Assignment ->
Output exactly the lines that run from the start of the records to the line with "The inspiration for", counting both ends, and skip the pictures.

Record set: Begin

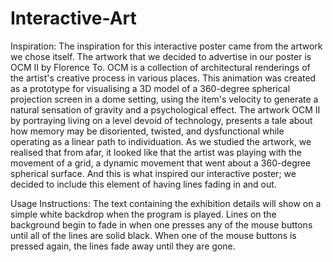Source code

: # Interactive-Art

Inspiration: 
The inspiration for this interactive poster came from the artwork we chose itself. The artwork that we decided to advertise in our poster is OCM II by Florence To. 
OCM is a collection of architectural renderings of the artist's creative process in various places. This animation was created as a prototype for visualising a 3D 
model of a 360-degree spherical projection screen in a dome setting, using the item's velocity to generate a natural sensation of gravity and a psychological effect. 
The artwork OCM II by portraying living on a level devoid of technology, presents a tale about how memory may be disoriented, twisted, and dysfunctional while operating 
as a linear path to individuation. As we studied the artwork, we realised that from afar, it looked like that the artist was playing with the movement of a grid, a 
dynamic movement that went about a 360-degree spherical surface. And this is what inspired our interactive poster; we decided to include this element of having lines 
fading in and out.

Usage Instructions: 
The text containing the exhibition details will show on a simple white backdrop when the program is played. Lines on the background begin to fade in when one presses 
any of the mouse buttons until all of the lines are solid black. When one of the mouse buttons is pressed again, the lines fade away until they are gone.
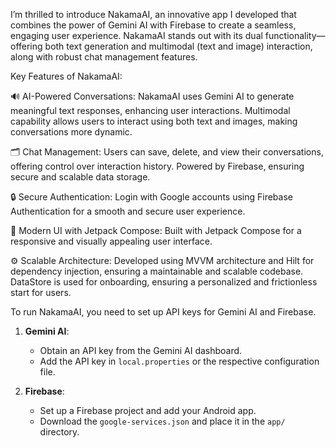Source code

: I’m thrilled to introduce NakamaAI, an innovative app I developed that combines the power of Gemini AI with Firebase to create a seamless, engaging user experience. NakamaAI stands out with its dual functionality—offering both text generation and multimodal (text and image) interaction, along with robust chat management features.

Key Features of NakamaAI:

🔊 AI-Powered Conversations:
NakamaAI uses Gemini AI to generate meaningful text responses, enhancing user interactions.
Multimodal capability allows users to interact using both text and images, making conversations more dynamic.

🗂️ Chat Management:
Users can save, delete, and view their conversations, offering control over interaction history.
Powered by Firebase, ensuring secure and scalable data storage.

🔒 Secure Authentication:
Login with Google accounts using Firebase Authentication for a smooth and secure user experience.

🎨 Modern UI with Jetpack Compose:
Built with Jetpack Compose for a responsive and visually appealing user interface.

⚙️ Scalable Architecture:
Developed using MVVM architecture and Hilt for dependency injection, ensuring a maintainable and scalable codebase.
DataStore is used for onboarding, ensuring a personalized and frictionless start for users.


To run NakamaAI, you need to set up API keys for Gemini AI and Firebase. 

1. **Gemini AI**: 
   - Obtain an API key from the Gemini AI dashboard.
   - Add the API key in `local.properties` or the respective configuration file.

2. **Firebase**:
   - Set up a Firebase project and add your Android app.
   - Download the `google-services.json` and place it in the `app/` directory.

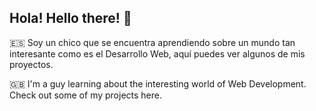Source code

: ## Hola! Hello there! 👋
:es: Soy un chico que se encuentra aprendiendo sobre un mundo tan interesante como es el Desarrollo Web, aquí puedes ver algunos de mis proyectos.

:uk: I'm a guy learning about the interesting world of Web Development. Check out some of my projects here.

<!--
**chemicola/chemicola** is a ✨ _special_ ✨ repository because its `README.md` (this file) appears on your GitHub profile.

Here are some ideas to get you started:

- 🔭 I’m currently working on ...
- 🌱 I’m currently learning ...
- 👯 I’m looking to collaborate on ...
- 🤔 I’m looking for help with ...
- 💬 Ask me about ...
- 📫 How to reach me: ...
- 😄 Pronouns: ...
- ⚡ Fun fact: ...
-->

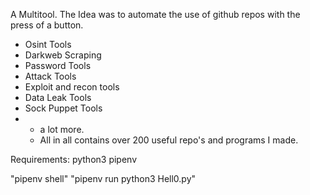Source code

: A Multitool.
The Idea was to automate the use of github repos with the press of a button.
- Osint Tools
- Darkweb Scraping
- Password Tools
- Attack Tools
- Exploit and recon tools
- Data Leak Tools
- Sock Puppet Tools
- + a lot more.
  + All in all contains over 200 useful repo's and programs I made. 



Requirements:
python3
pipenv

"pipenv shell"
"pipenv run python3 Hell0.py"
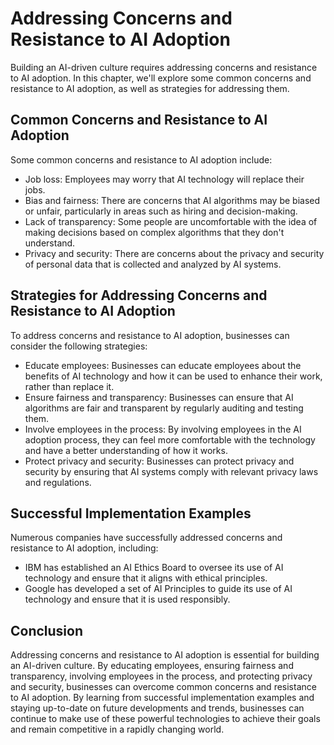 # Addressing Concerns and Resistance to AI Adoption

Building an AI-driven culture requires addressing concerns and resistance to AI adoption. In this chapter, we'll explore some common concerns and resistance to AI adoption, as well as strategies for addressing them.

Common Concerns and Resistance to AI Adoption
---------------------------------------------

Some common concerns and resistance to AI adoption include:

* Job loss: Employees may worry that AI technology will replace their jobs.
* Bias and fairness: There are concerns that AI algorithms may be biased or unfair, particularly in areas such as hiring and decision-making.
* Lack of transparency: Some people are uncomfortable with the idea of making decisions based on complex algorithms that they don't understand.
* Privacy and security: There are concerns about the privacy and security of personal data that is collected and analyzed by AI systems.

Strategies for Addressing Concerns and Resistance to AI Adoption
----------------------------------------------------------------

To address concerns and resistance to AI adoption, businesses can consider the following strategies:

* Educate employees: Businesses can educate employees about the benefits of AI technology and how it can be used to enhance their work, rather than replace it.
* Ensure fairness and transparency: Businesses can ensure that AI algorithms are fair and transparent by regularly auditing and testing them.
* Involve employees in the process: By involving employees in the AI adoption process, they can feel more comfortable with the technology and have a better understanding of how it works.
* Protect privacy and security: Businesses can protect privacy and security by ensuring that AI systems comply with relevant privacy laws and regulations.

Successful Implementation Examples
----------------------------------

Numerous companies have successfully addressed concerns and resistance to AI adoption, including:

* IBM has established an AI Ethics Board to oversee its use of AI technology and ensure that it aligns with ethical principles.
* Google has developed a set of AI Principles to guide its use of AI technology and ensure that it is used responsibly.

Conclusion
----------

Addressing concerns and resistance to AI adoption is essential for building an AI-driven culture. By educating employees, ensuring fairness and transparency, involving employees in the process, and protecting privacy and security, businesses can overcome common concerns and resistance to AI adoption. By learning from successful implementation examples and staying up-to-date on future developments and trends, businesses can continue to make use of these powerful technologies to achieve their goals and remain competitive in a rapidly changing world.
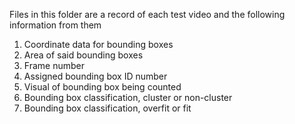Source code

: Files in this folder are a record of each test video and the following information from them
1. Coordinate data for bounding boxes
2. Area of said bounding boxes
3. Frame number
4. Assigned bounding box ID number
5. Visual of bounding box being counted
6. Bounding box classification, cluster or non-cluster
7. Bounding box classification, overfit or fit
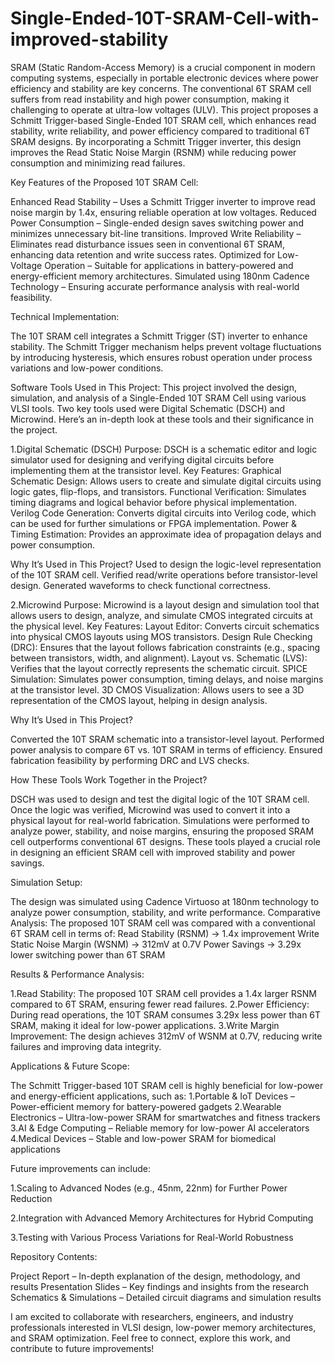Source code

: # Single-Ended-10T-SRAM-Cell-with-improved-stability
SRAM (Static Random-Access Memory) is a crucial component in modern computing systems, especially in portable electronic devices where power efficiency and stability are key concerns. The conventional 6T SRAM cell suffers from read instability and high power consumption, making it challenging to operate at ultra-low voltages (ULV). This project proposes a Schmitt Trigger-based Single-Ended 10T SRAM cell, which enhances read stability, write reliability, and power efficiency compared to traditional 6T SRAM designs. By incorporating a Schmitt Trigger inverter, this design improves the Read Static Noise Margin (RSNM) while reducing power consumption and minimizing read failures.

Key Features of the Proposed 10T SRAM Cell:

Enhanced Read Stability – Uses a Schmitt Trigger inverter to improve read noise margin by 1.4x, ensuring reliable operation at low voltages.
Reduced Power Consumption – Single-ended design saves switching power and minimizes unnecessary bit-line transitions.
Improved Write Reliability – Eliminates read disturbance issues seen in conventional 6T SRAM, enhancing data retention and write success rates.
Optimized for Low-Voltage Operation – Suitable for applications in battery-powered and energy-efficient memory architectures.
Simulated using 180nm Cadence Technology – Ensuring accurate performance analysis with real-world feasibility.

Technical Implementation:

The 10T SRAM cell integrates a Schmitt Trigger (ST) inverter to enhance stability. The Schmitt Trigger mechanism helps prevent voltage fluctuations by introducing hysteresis, which ensures robust operation under process variations and low-power conditions.

Software Tools Used in This Project:
This project involved the design, simulation, and analysis of a Single-Ended 10T SRAM Cell using various VLSI tools. Two key tools used were Digital Schematic (DSCH) and Microwind. Here’s an in-depth look at these tools and their significance in the project.

1.Digital Schematic (DSCH)
Purpose: DSCH is a schematic editor and logic simulator used for designing and verifying digital circuits before implementing them at the transistor level.
Key Features:
Graphical Schematic Design: Allows users to create and simulate digital circuits using logic gates, flip-flops, and transistors.
Functional Verification: Simulates timing diagrams and logical behavior before physical implementation.
Verilog Code Generation: Converts digital circuits into Verilog code, which can be used for further simulations or FPGA implementation.
Power & Timing Estimation: Provides an approximate idea of propagation delays and power consumption.

Why It’s Used in This Project?
Used to design the logic-level representation of the 10T SRAM cell.
Verified read/write operations before transistor-level design.
Generated waveforms to check functional correctness.

2️.Microwind
Purpose: Microwind is a layout design and simulation tool that allows users to design, analyze, and simulate CMOS integrated circuits at the physical level.
Key Features:
Layout Editor: Converts circuit schematics into physical CMOS layouts using MOS transistors.
Design Rule Checking (DRC): Ensures that the layout follows fabrication constraints (e.g., spacing between transistors, width, and alignment).
Layout vs. Schematic (LVS): Verifies that the layout correctly represents the schematic circuit.
SPICE Simulation: Simulates power consumption, timing delays, and noise margins at the transistor level.
3D CMOS Visualization: Allows users to see a 3D representation of the CMOS layout, helping in design analysis.

Why It’s Used in This Project?

Converted the 10T SRAM schematic into a transistor-level layout.
Performed power analysis to compare 6T vs. 10T SRAM in terms of efficiency.
Ensured fabrication feasibility by performing DRC and LVS checks.

How These Tools Work Together in the Project?

DSCH was used to design and test the digital logic of the 10T SRAM cell.
Once the logic was verified, Microwind was used to convert it into a physical layout for real-world fabrication.
Simulations were performed to analyze power, stability, and noise margins, ensuring the proposed SRAM cell outperforms conventional 6T designs.
These tools played a crucial role in designing an efficient SRAM cell with improved stability and power savings.

Simulation Setup:

The design was simulated using Cadence Virtuoso at 180nm technology to analyze power consumption, stability, and write performance.
Comparative Analysis: The proposed 10T SRAM cell was compared with a conventional 6T SRAM cell in terms of:
Read Stability (RSNM) → 1.4x improvement
Write Static Noise Margin (WSNM) → 312mV at 0.7V
Power Savings → 3.29x lower switching power than 6T SRAM

Results & Performance Analysis:

1️.Read Stability: The proposed 10T SRAM cell provides a 1.4x larger RSNM compared to 6T SRAM, ensuring fewer read failures.
2.Power Efficiency: During read operations, the 10T SRAM consumes 3.29x less power than 6T SRAM, making it ideal for low-power applications.
3️.Write Margin Improvement: The design achieves 312mV of WSNM at 0.7V, reducing write failures and improving data integrity.

Applications & Future Scope:

The Schmitt Trigger-based 10T SRAM cell is highly beneficial for low-power and energy-efficient applications, such as:
1.Portable & IoT Devices – Power-efficient memory for battery-powered gadgets
2.Wearable Electronics – Ultra-low-power SRAM for smartwatches and fitness trackers
3.AI & Edge Computing – Reliable memory for low-power AI accelerators
4.Medical Devices – Stable and low-power SRAM for biomedical applications

Future improvements can include:

1.Scaling to Advanced Nodes (e.g., 45nm, 22nm) for Further Power Reduction

2.Integration with Advanced Memory Architectures for Hybrid Computing

3.Testing with Various Process Variations for Real-World Robustness

Repository Contents:

Project Report – In-depth explanation of the design, methodology, and results
Presentation Slides – Key findings and insights from the research
Schematics & Simulations – Detailed circuit diagrams and simulation results

I am excited to collaborate with researchers, engineers, and industry professionals interested in VLSI design, low-power memory architectures, and SRAM optimization. Feel free to connect, explore this work, and contribute to future improvements!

Record set: End

Solution ->
Source code

: # Interactive-Art

Inspiration: 
The inspiration for this interactive poster came from the artwork we chose itself. The artwork that we decided to advertise in our poster is OCM II by Florence To. 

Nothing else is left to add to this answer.